By Lisa

Little Miss Cameron turns two years old today. We are pretty sure that Cameron has some severe grain intolerances (like her mommy) so she has been raised Paleo plus dairy since she started eating solids at four months old. If I let her “cheat” and have regular cake for her birthday, it would make her really sick so I began the day searching for the perfect Paleo vanilla cupcake and frosting recipes.

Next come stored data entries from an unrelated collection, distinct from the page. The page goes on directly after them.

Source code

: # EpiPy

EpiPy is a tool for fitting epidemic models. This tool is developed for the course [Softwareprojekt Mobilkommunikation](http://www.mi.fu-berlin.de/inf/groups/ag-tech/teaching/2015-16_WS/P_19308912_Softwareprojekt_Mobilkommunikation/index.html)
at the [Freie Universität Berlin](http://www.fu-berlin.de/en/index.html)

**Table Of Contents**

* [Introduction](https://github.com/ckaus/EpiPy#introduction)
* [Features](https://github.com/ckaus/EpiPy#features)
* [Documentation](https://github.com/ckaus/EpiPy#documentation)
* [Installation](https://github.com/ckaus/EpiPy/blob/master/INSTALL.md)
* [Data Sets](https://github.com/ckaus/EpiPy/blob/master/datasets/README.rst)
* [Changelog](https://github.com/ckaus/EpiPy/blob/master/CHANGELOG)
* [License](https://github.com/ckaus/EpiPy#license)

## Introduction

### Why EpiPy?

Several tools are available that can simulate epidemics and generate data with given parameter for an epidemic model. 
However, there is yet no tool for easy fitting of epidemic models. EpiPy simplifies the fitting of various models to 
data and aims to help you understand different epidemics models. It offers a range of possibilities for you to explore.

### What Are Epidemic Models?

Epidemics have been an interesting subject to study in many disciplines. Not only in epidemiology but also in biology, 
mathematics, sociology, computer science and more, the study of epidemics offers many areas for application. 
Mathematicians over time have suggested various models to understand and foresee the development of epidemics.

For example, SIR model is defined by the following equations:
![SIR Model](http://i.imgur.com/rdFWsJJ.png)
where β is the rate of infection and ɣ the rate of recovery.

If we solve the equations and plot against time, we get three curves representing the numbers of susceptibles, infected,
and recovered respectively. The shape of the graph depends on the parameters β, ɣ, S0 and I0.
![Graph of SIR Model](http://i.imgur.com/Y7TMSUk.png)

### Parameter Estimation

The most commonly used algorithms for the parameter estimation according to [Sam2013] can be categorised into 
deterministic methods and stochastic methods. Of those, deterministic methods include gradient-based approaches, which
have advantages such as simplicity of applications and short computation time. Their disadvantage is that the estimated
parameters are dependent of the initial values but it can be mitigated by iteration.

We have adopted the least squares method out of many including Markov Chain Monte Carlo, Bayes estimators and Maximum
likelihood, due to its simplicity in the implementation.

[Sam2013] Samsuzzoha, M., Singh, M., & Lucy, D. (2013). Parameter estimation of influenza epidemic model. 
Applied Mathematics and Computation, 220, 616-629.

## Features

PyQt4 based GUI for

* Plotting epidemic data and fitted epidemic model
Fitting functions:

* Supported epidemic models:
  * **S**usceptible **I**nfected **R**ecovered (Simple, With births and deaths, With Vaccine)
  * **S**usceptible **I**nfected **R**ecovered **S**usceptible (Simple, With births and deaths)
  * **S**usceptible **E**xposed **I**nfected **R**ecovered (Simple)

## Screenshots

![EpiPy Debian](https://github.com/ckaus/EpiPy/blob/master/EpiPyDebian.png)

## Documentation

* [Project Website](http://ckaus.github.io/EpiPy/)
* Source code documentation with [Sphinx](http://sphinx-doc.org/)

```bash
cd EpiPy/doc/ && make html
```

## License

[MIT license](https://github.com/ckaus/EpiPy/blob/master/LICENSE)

2013-10-20 09.57.08Enter: FAILEO! Ugh. I hate “faileo.” This is when you try a Paleo recipe and it fails. It’s so frustrating when you experience faileo after going to the store to buy very expensive special ingredients and you end up chucking your creation because it’s just terrible. This happened to me today when it came to my frosting. I ended up finding a decent frosting that I’m sure Cam will love. It wasn’t as good as the cream cheese frosting I made for the carrot cake recipe, but it was much better than the other two frostings I made today and failed at. (I think part of the problem was that I couldn’t find palm shortening anywhere and tried to sub with palm oil in one recipe and butter in another. Yeah, no.) It was good enough that I’m comfortable telling you about it so that you have an option if you don’t eat dairy. The cupcake recipe was found in one of my favorite cookbooks, Paleo Indulgences and they are great! This cookbook never fails me (thank you, Tammy Credicott).

I’m waiting for Cam to wake up from her nap so she can have her special Birthday Cupcake. I am sure that it will be a hit!

Vanilla Cupcakes

Dry Ingredients

2/3 cup coconut flour, sifted

1/2 Tsp sea salt

1 Tsp baking powder

Wet Ingredients

4 eggs

2 Tbs pure vanilla extract

1/2 cup pure maple syrup

1/2 cup full-fat coconut milk

1 vanilla bean, split and scraped (optional)

1/2 cup coconut oil, melted.


  1. Preheat oven to 350 degrees.
  2. Place the dry ingredients in a medium bowl and whisk to combine.
  3. Add the wet ingredients, except the coconut oil, to the dry and mix well with a hand mixer.
  4. With the mixer on low, slowly pour in the coconut oil. Mix well.
  5. Divide the batter among 12 paper-lined muffin cups.
  6. Bake 22-25 minutes, or until the center of the cupcakes spring back when pressed lightly in the center.
  7. Coll in the pan 5 minutes, then turn out onto a wire rack. Cool completely before frosting.
  8. Frost and enjoy!

Vanilla Cake Batter Frosting


1 jar Nikki’s Vanilla Cake Batter Coconut Butter

1/2 cup full-fat coconut milk

1/2 cup grass-fed butter

1 Tsp vanilla extract

1/2 cup honey


  1. Add ingredients together and mix to desired thickness.
  2. Place frosting in the refrigerator for about 15 minutes before decorating cupcakes.